Northern Nomenclature:
Victoria, St. Elias Day


The city of Victoria, British Columbia, like the reign of the queen for whom it was named, share a history that encompasses diverse chapters of our national history.

Until the nineteenth century, the area around Victoria was inhabited almost exclusively by the Coast Salish nations, who were witnesses to the first explorations of the Spanish, and the British under Captain James Cook in 1776, the year of the American Revolution. Within two decades, Spanish sailors visited the harbour, and by the mid-nineteenth century, a trading post of the Hudson's Bay Company had been established.

It was this outpost which would have very likely been one of the stopping points for Saint Peter the Aleut on his mercantile trips down the Pacific Coast between Alaska and northern California, where he was martyred by Spanish conquistadors. By the time of the Gold Rush in 1858, Victoria's size exploded, providing the hub for later growth, and the infrastructure for the Pacific coast's base of Canada's navy.

The city of Victoria was named at the height of the British Empire for Queen Victoria. The city was proposed as a capital for the newly established Dominion of Canada, but the strategy was rejected by the sovereign as logistically unworkable, and the second choice city of Ottawa was established as the capital.

The proper name "Victoria" comes from the Latin root for "victory", which like many Latin words in recorded history is often found in a military context. For the Christian reader who must look for a higher victory, for a higher Sovereign and Victor, the association with the victory of the Cross of Christ over Death at His Resurrection is an inevitable association for this word.


This summertime feast day falls in the midst of Canadian vacation season (July 20 / August 2), and has thus suffered from a lack of observance in some places.

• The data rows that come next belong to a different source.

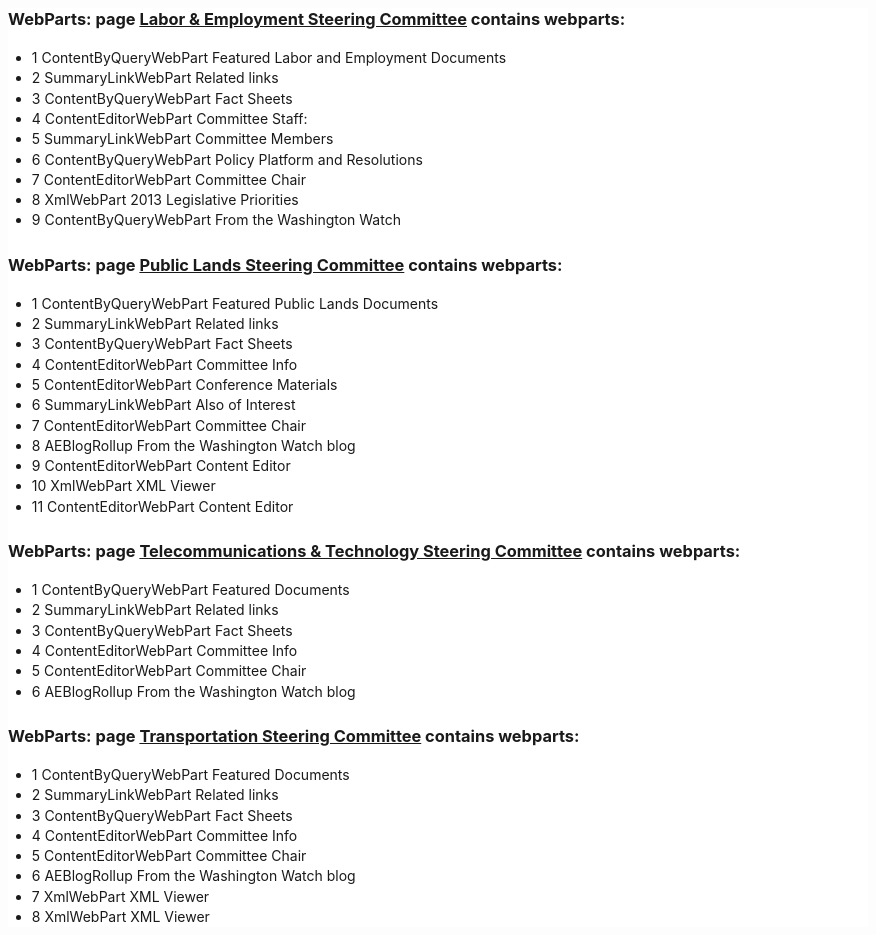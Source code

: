 ### WebParts: page [Labor & Employment Steering Committee](http://admin.naco.org/legislation/policies/Pages/LE.aspx) contains webparts:

  * 1 ContentByQueryWebPart Featured Labor and Employment Documents
  * 2 SummaryLinkWebPart Related links
  * 3 ContentByQueryWebPart Fact Sheets
  * 4 ContentEditorWebPart Committee Staff:
  * 5 SummaryLinkWebPart Committee Members
  * 6 ContentByQueryWebPart Policy Platform and Resolutions
  * 7 ContentEditorWebPart Committee Chair
  * 8 XmlWebPart 2013 Legislative Priorities
  * 9 ContentByQueryWebPart From the Washington Watch

### WebParts: page [Public Lands Steering Committee](http://admin.naco.org/legislation/policies/Pages/PL.aspx) contains webparts:

  * 1 ContentByQueryWebPart Featured Public Lands Documents
  * 2 SummaryLinkWebPart Related links
  * 3 ContentByQueryWebPart Fact Sheets
  * 4 ContentEditorWebPart Committee Info
  * 5 ContentEditorWebPart Conference Materials
  * 6 SummaryLinkWebPart Also of Interest
  * 7 ContentEditorWebPart Committee Chair
  * 8 AEBlogRollup From the Washington Watch blog
  * 9 ContentEditorWebPart Content Editor
  * 10 XmlWebPart XML Viewer
  * 11 ContentEditorWebPart Content Editor

### WebParts: page [Telecommunications & Technology Steering Committee](http://admin.naco.org/legislation/policies/Pages/TT.aspx) contains webparts:

  * 1 ContentByQueryWebPart Featured Documents
  * 2 SummaryLinkWebPart Related links
  * 3 ContentByQueryWebPart Fact Sheets
  * 4 ContentEditorWebPart Committee Info
  * 5 ContentEditorWebPart Committee Chair
  * 6 AEBlogRollup From the Washington Watch blog

### WebParts: page [Transportation Steering Committee](http://admin.naco.org/legislation/policies/Pages/Transportation.aspx) contains webparts:

  * 1 ContentByQueryWebPart Featured Documents
  * 2 SummaryLinkWebPart Related links
  * 3 ContentByQueryWebPart Fact Sheets
  * 4 ContentEditorWebPart Committee Info
  * 5 ContentEditorWebPart Committee Chair
  * 6 AEBlogRollup From the Washington Watch blog
  * 7 XmlWebPart XML Viewer
  * 8 XmlWebPart XML Viewer

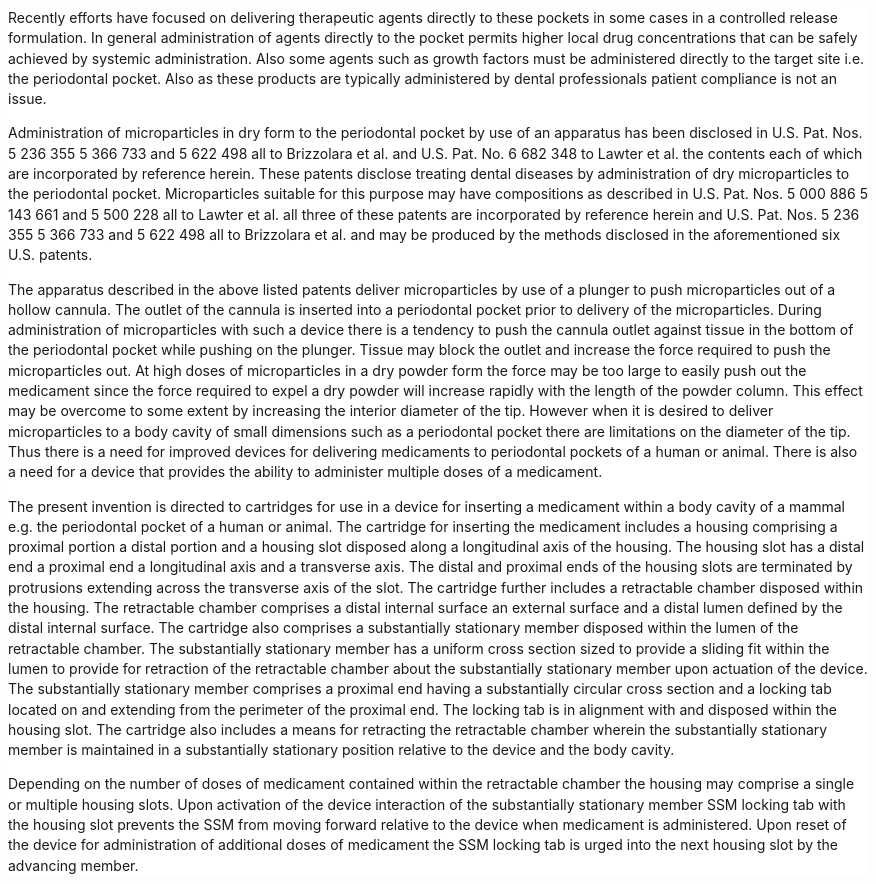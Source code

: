 Recently efforts have focused on delivering therapeutic agents directly to these pockets in some cases in a controlled release formulation. In general administration of agents directly to the pocket permits higher local drug concentrations that can be safely achieved by systemic administration. Also some agents such as growth factors must be administered directly to the target site i.e. the periodontal pocket. Also as these products are typically administered by dental professionals patient compliance is not an issue.

Administration of microparticles in dry form to the periodontal pocket by use of an apparatus has been disclosed in U.S. Pat. Nos. 5 236 355 5 366 733 and 5 622 498 all to Brizzolara et al. and U.S. Pat. No. 6 682 348 to Lawter et al. the contents each of which are incorporated by reference herein. These patents disclose treating dental diseases by administration of dry microparticles to the periodontal pocket. Microparticles suitable for this purpose may have compositions as described in U.S. Pat. Nos. 5 000 886 5 143 661 and 5 500 228 all to Lawter et al. all three of these patents are incorporated by reference herein and U.S. Pat. Nos. 5 236 355 5 366 733 and 5 622 498 all to Brizzolara et al. and may be produced by the methods disclosed in the aforementioned six U.S. patents.

The apparatus described in the above listed patents deliver microparticles by use of a plunger to push microparticles out of a hollow cannula. The outlet of the cannula is inserted into a periodontal pocket prior to delivery of the microparticles. During administration of microparticles with such a device there is a tendency to push the cannula outlet against tissue in the bottom of the periodontal pocket while pushing on the plunger. Tissue may block the outlet and increase the force required to push the microparticles out. At high doses of microparticles in a dry powder form the force may be too large to easily push out the medicament since the force required to expel a dry powder will increase rapidly with the length of the powder column. This effect may be overcome to some extent by increasing the interior diameter of the tip. However when it is desired to deliver microparticles to a body cavity of small dimensions such as a periodontal pocket there are limitations on the diameter of the tip. Thus there is a need for improved devices for delivering medicaments to periodontal pockets of a human or animal. There is also a need for a device that provides the ability to administer multiple doses of a medicament.

The present invention is directed to cartridges for use in a device for inserting a medicament within a body cavity of a mammal e.g. the periodontal pocket of a human or animal. The cartridge for inserting the medicament includes a housing comprising a proximal portion a distal portion and a housing slot disposed along a longitudinal axis of the housing. The housing slot has a distal end a proximal end a longitudinal axis and a transverse axis. The distal and proximal ends of the housing slots are terminated by protrusions extending across the transverse axis of the slot. The cartridge further includes a retractable chamber disposed within the housing. The retractable chamber comprises a distal internal surface an external surface and a distal lumen defined by the distal internal surface. The cartridge also comprises a substantially stationary member disposed within the lumen of the retractable chamber. The substantially stationary member has a uniform cross section sized to provide a sliding fit within the lumen to provide for retraction of the retractable chamber about the substantially stationary member upon actuation of the device. The substantially stationary member comprises a proximal end having a substantially circular cross section and a locking tab located on and extending from the perimeter of the proximal end. The locking tab is in alignment with and disposed within the housing slot. The cartridge also includes a means for retracting the retractable chamber wherein the substantially stationary member is maintained in a substantially stationary position relative to the device and the body cavity.

Depending on the number of doses of medicament contained within the retractable chamber the housing may comprise a single or multiple housing slots. Upon activation of the device interaction of the substantially stationary member SSM locking tab with the housing slot prevents the SSM from moving forward relative to the device when medicament is administered. Upon reset of the device for administration of additional doses of medicament the SSM locking tab is urged into the next housing slot by the advancing member.
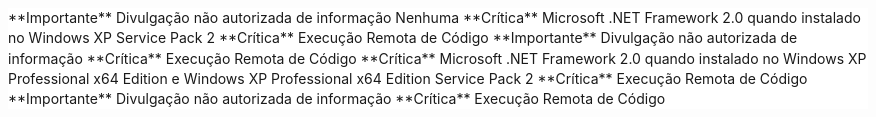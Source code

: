 </td>
<td style="border:1px solid black;">
**Importante**  
Divulgação não autorizada de informação

</td>
<td style="border:1px solid black;">
Nenhuma
</td>
<td style="border:1px solid black;">
**Crítica**
</td>
</tr>
<tr>
<td style="border:1px solid black;">
Microsoft .NET Framework 2.0 quando instalado no Windows XP Service Pack 2
</td>
<td style="border:1px solid black;">
**Crítica**  
Execução Remota de Código

</td>
<td style="border:1px solid black;">
**Importante**  
Divulgação não autorizada de informação

</td>
<td style="border:1px solid black;">
**Crítica**  
Execução Remota de Código

</td>
<td style="border:1px solid black;">
**Crítica**
</td>
</tr>
<tr class="alternateRow">
<td style="border:1px solid black;">
Microsoft .NET Framework 2.0 quando instalado no Windows XP Professional x64 Edition e Windows XP Professional x64 Edition Service Pack 2
</td>
<td style="border:1px solid black;">
**Crítica**  
Execução Remota de Código

</td>
<td style="border:1px solid black;">
**Importante**  
Divulgação não autorizada de informação

</td>
<td style="border:1px solid black;">
**Crítica**  
Execução Remota de Código
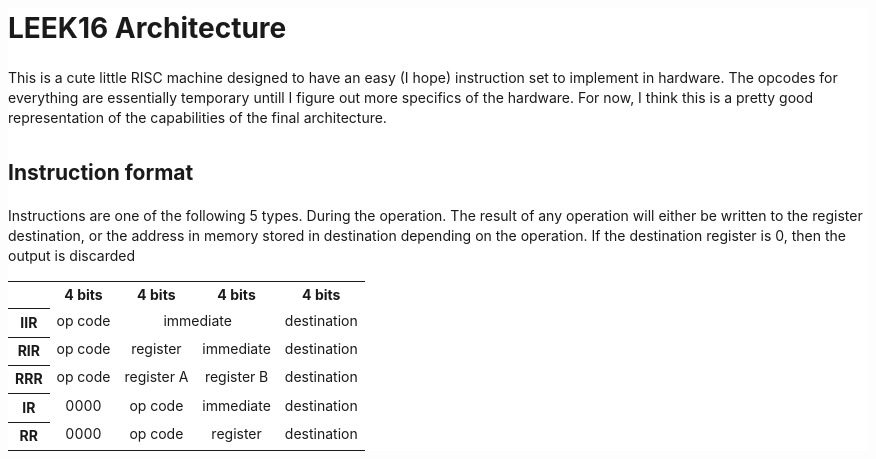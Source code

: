 LEEK16 Architecture
===================

This is a cute little RISC machine designed to have an easy (I hope) instruction set to implement in hardware. The opcodes for everything are essentially temporary untill I figure out more specifics of the hardware. For now, I think this is a pretty good representation of the capabilities of the final architecture.

Instruction format
------------------

Instructions are one of the following 5 types. During the operation. The result of any operation will either be written to the register destination, or the address in memory stored in destination depending on the operation. If the destination register is 0, then the output is discarded

<table style="width:100%; table-layout:fixed">
    <tr align="center">
        <th>
        <th> 4 bits
        <th> 4 bits
        <th> 4 bits
        <th> 4 bits
    <tr align="center">
        <th> IIR
        <td> op code
        <td colspan="2"> immediate
        <td> destination
    <tr align="center">
        <th> RIR
        <td> op code
        <td> register
        <td> immediate
        <td> destination
    <tr align="center">
        <th> RRR
        <td> op code
        <td> register A
        <td> register B
        <td> destination
    <tr align="center">
        <th> IR
        <td> 0000
        <td> op code
        <td> immediate
        <td> destination
    <tr align="center">
        <th> RR
        <td> 0000
        <td> op code
        <td> register
        <td> destination
</table>
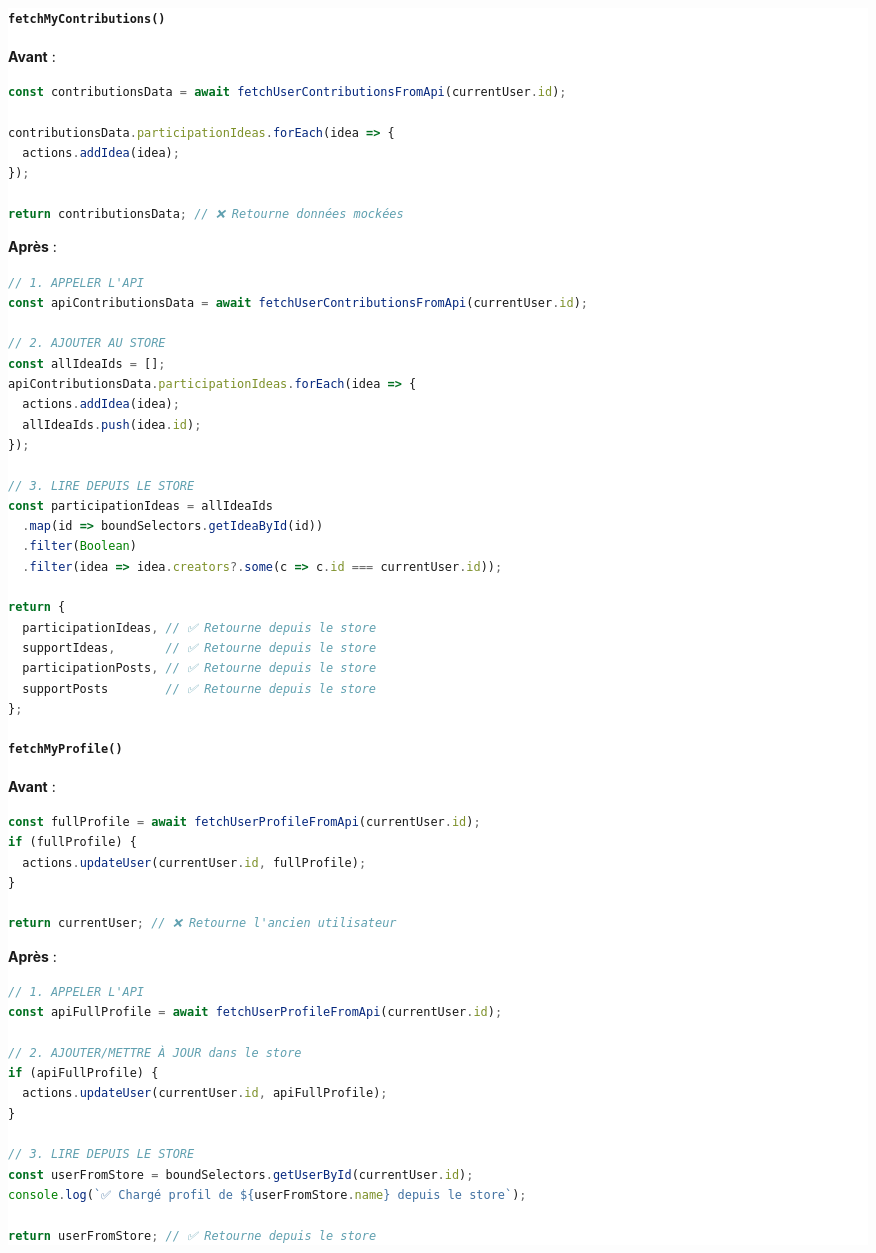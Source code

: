 #### `fetchMyContributions()`

**Avant** :
```typescript
const contributionsData = await fetchUserContributionsFromApi(currentUser.id);

contributionsData.participationIdeas.forEach(idea => {
  actions.addIdea(idea);
});

return contributionsData; // ❌ Retourne données mockées
```

**Après** :
```typescript
// 1. APPELER L'API
const apiContributionsData = await fetchUserContributionsFromApi(currentUser.id);

// 2. AJOUTER AU STORE
const allIdeaIds = [];
apiContributionsData.participationIdeas.forEach(idea => {
  actions.addIdea(idea);
  allIdeaIds.push(idea.id);
});

// 3. LIRE DEPUIS LE STORE
const participationIdeas = allIdeaIds
  .map(id => boundSelectors.getIdeaById(id))
  .filter(Boolean)
  .filter(idea => idea.creators?.some(c => c.id === currentUser.id));

return {
  participationIdeas, // ✅ Retourne depuis le store
  supportIdeas,       // ✅ Retourne depuis le store
  participationPosts, // ✅ Retourne depuis le store
  supportPosts        // ✅ Retourne depuis le store
};
```

#### `fetchMyProfile()`

**Avant** :
```typescript
const fullProfile = await fetchUserProfileFromApi(currentUser.id);
if (fullProfile) {
  actions.updateUser(currentUser.id, fullProfile);
}

return currentUser; // ❌ Retourne l'ancien utilisateur
```

**Après** :
```typescript
// 1. APPELER L'API
const apiFullProfile = await fetchUserProfileFromApi(currentUser.id);

// 2. AJOUTER/METTRE À JOUR dans le store
if (apiFullProfile) {
  actions.updateUser(currentUser.id, apiFullProfile);
}

// 3. LIRE DEPUIS LE STORE
const userFromStore = boundSelectors.getUserById(currentUser.id);
console.log(`✅ Chargé profil de ${userFromStore.name} depuis le store`);

return userFromStore; // ✅ Retourne depuis le store
```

Yet as the feast of the prophet who was taken up into heaven in a fiery chariot, no better timing could be given for this celebration of the patron saint of vehicles. While the feast days of some other patron saints of travel fall in the cold weather months (such as Saint Nicholas or Saint Innocent of Alaska), the feast of Saint Elias (also known as the Prophet Elijah) is celebrated at a time of year ideal for the blessing of vehicles, in the warm Canadian summer.

In some areas, this day or the closest Sunday to it marks the occasion for a procession from the church after the Divine Liturgy, to the assembled vehicles in the parish parking lot or along the roadside. Like the Theophany house blessings in January, the blessing of vehicles on the feast of Saint Elias may be annually observed in parish communities.

It is worth noting that the Prophet Elias is one of only two Old Testament figures (along with Enoch) who, according to the teaching of the Fathers, did not see death. After completing his earthly ministry, Saint Elias was taken up to heaven, alive in the midst of fire, befitting the patron of those who would travel the great expanse of Canada's highways in safety, both in body and soul.

Father Geoffrey Korz, (Dormition, 2008)

© All Saints of North America Orthodox Church
Orthodox Church in America, 2008.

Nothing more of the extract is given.